#### INPUT
- - - - - - -

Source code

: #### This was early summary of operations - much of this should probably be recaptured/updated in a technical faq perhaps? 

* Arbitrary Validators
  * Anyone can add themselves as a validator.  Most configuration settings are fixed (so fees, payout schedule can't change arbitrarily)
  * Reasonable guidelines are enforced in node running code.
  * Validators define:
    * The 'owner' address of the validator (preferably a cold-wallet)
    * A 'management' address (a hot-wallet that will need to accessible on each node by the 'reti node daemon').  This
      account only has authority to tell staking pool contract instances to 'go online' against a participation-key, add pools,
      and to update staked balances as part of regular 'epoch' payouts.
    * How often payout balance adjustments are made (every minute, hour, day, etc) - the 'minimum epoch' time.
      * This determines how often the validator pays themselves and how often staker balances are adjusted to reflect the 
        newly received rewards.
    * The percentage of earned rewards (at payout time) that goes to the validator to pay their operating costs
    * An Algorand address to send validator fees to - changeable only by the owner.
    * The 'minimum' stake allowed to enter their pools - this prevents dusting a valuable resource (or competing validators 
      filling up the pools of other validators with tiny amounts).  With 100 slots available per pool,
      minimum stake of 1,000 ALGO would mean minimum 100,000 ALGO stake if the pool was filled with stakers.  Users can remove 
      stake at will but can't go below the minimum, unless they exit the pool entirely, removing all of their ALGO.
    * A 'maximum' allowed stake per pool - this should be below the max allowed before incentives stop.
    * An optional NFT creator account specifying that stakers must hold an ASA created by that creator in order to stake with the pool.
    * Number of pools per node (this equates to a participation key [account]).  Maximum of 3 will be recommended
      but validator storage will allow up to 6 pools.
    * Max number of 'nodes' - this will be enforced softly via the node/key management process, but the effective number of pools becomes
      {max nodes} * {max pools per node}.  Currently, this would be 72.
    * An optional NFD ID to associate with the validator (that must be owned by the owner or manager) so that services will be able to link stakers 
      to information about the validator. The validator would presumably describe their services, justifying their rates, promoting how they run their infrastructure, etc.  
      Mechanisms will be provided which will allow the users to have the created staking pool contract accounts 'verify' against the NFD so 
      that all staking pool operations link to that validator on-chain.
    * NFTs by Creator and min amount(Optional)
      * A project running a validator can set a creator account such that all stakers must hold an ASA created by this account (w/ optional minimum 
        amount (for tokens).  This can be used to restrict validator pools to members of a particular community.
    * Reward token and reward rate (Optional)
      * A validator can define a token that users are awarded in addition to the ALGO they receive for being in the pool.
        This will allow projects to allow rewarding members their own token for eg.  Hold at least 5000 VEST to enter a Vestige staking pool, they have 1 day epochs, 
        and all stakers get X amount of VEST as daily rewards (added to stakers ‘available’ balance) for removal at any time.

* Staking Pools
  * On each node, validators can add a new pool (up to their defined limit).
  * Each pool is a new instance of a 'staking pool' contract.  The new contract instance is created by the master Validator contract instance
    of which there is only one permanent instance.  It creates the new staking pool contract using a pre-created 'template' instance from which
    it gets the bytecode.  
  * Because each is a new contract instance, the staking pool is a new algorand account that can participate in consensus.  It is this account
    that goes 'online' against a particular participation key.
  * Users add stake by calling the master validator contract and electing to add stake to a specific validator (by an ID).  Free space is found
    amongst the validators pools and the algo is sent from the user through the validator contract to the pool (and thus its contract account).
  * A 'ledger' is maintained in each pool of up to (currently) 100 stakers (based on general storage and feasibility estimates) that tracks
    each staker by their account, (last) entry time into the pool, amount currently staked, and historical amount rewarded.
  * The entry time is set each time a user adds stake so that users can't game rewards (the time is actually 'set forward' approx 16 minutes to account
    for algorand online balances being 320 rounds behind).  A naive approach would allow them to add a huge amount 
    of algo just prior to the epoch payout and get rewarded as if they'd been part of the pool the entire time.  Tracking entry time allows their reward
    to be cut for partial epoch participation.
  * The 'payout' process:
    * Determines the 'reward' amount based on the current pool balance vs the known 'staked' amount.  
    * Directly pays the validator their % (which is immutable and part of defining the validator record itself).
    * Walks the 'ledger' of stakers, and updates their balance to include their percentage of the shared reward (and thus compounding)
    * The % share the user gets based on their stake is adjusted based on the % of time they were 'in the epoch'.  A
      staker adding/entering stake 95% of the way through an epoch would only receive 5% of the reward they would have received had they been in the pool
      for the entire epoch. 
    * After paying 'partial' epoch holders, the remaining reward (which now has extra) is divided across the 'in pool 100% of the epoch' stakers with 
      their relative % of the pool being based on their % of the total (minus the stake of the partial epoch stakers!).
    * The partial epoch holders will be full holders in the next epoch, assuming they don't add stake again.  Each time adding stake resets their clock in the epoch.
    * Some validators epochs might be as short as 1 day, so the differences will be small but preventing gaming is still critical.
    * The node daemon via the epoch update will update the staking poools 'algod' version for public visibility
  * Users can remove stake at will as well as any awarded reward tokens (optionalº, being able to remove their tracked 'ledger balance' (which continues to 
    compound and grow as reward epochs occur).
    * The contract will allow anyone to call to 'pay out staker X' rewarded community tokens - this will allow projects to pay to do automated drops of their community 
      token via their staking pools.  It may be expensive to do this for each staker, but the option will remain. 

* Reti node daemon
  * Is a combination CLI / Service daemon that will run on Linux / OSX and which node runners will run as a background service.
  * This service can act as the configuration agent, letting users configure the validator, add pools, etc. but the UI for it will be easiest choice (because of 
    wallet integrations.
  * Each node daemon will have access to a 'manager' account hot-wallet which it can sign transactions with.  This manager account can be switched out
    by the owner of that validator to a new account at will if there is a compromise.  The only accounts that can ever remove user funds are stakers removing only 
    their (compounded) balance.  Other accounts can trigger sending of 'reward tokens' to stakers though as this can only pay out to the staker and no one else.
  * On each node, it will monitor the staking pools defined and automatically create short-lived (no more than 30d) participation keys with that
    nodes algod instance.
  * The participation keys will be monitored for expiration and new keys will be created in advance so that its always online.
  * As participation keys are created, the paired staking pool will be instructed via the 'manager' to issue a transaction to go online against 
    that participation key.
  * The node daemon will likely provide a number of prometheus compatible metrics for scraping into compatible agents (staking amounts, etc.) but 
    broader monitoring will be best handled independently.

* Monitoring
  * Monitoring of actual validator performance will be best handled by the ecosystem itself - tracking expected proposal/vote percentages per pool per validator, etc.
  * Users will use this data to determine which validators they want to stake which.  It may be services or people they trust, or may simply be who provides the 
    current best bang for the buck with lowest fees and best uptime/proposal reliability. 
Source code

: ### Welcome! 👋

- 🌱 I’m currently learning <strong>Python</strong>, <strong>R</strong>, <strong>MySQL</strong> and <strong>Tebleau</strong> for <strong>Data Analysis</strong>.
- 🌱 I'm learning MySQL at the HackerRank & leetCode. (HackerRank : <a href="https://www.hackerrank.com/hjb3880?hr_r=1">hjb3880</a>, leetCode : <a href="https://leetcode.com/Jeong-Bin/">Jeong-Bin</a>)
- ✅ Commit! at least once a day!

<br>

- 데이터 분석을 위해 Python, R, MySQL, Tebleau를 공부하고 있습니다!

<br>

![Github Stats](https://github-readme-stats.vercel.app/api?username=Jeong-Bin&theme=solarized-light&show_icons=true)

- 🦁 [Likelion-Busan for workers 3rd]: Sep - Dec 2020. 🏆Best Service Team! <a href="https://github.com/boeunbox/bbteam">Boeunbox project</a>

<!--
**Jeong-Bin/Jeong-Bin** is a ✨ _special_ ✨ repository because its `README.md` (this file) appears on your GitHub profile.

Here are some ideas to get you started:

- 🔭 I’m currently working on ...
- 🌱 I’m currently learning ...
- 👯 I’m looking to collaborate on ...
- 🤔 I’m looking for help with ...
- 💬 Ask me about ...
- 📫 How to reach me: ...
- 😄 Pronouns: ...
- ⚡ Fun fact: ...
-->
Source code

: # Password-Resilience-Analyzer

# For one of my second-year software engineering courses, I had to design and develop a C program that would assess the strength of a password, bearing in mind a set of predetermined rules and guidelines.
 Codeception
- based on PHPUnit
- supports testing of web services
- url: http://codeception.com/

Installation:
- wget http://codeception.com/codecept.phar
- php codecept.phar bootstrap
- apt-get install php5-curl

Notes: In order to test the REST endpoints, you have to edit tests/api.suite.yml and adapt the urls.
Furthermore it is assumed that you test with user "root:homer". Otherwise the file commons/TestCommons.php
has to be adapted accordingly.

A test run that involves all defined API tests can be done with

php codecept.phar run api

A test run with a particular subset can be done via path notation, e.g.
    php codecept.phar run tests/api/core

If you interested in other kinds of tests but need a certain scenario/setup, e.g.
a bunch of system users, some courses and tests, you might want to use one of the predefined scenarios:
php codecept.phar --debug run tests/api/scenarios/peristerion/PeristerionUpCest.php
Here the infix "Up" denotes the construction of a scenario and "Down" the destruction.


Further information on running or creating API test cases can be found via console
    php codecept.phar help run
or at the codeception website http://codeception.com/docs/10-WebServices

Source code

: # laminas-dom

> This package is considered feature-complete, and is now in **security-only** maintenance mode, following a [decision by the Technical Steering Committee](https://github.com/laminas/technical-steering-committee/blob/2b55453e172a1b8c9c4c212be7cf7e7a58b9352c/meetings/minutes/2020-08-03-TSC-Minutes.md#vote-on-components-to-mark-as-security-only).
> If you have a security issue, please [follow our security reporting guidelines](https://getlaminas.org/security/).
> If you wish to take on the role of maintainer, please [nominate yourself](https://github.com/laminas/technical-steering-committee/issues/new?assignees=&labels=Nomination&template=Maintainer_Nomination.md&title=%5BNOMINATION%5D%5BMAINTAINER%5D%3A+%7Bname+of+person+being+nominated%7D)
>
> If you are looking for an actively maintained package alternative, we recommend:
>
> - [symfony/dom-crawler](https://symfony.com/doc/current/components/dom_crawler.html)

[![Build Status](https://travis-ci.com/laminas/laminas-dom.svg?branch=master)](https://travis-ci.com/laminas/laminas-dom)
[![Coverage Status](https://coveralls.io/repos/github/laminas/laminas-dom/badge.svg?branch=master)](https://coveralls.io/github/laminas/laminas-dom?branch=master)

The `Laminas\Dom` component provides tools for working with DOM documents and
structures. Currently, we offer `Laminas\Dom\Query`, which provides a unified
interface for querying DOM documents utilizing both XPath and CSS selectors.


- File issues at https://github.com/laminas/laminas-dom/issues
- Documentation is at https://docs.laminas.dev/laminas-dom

- - - - - - -

The range runs from the line with "and all stakers" up to and including the line with "validator record itself)." in the listing above; please write out exactly those lines and nothing more.

        and all stakers get X amount of VEST as daily rewards (added to stakers ‘available’ balance) for removal at any time.

* Staking Pools
  * On each node, validators can add a new pool (up to their defined limit).
  * Each pool is a new instance of a 'staking pool' contract.  The new contract instance is created by the master Validator contract instance
    of which there is only one permanent instance.  It creates the new staking pool contract using a pre-created 'template' instance from which
    it gets the bytecode.  
  * Because each is a new contract instance, the staking pool is a new algorand account that can participate in consensus.  It is this account
    that goes 'online' against a particular participation key.
  * Users add stake by calling the master validator contract and electing to add stake to a specific validator (by an ID).  Free space is found
    amongst the validators pools and the algo is sent from the user through the validator contract to the pool (and thus its contract account).
  * A 'ledger' is maintained in each pool of up to (currently) 100 stakers (based on general storage and feasibility estimates) that tracks
    each staker by their account, (last) entry time into the pool, amount currently staked, and historical amount rewarded.
  * The entry time is set each time a user adds stake so that users can't game rewards (the time is actually 'set forward' approx 16 minutes to account
    for algorand online balances being 320 rounds behind).  A naive approach would allow them to add a huge amount 
    of algo just prior to the epoch payout and get rewarded as if they'd been part of the pool the entire time.  Tracking entry time allows their reward
    to be cut for partial epoch participation.
  * The 'payout' process:
    * Determines the 'reward' amount based on the current pool balance vs the known 'staked' amount.  
    * Directly pays the validator their % (which is immutable and part of defining the validator record itself).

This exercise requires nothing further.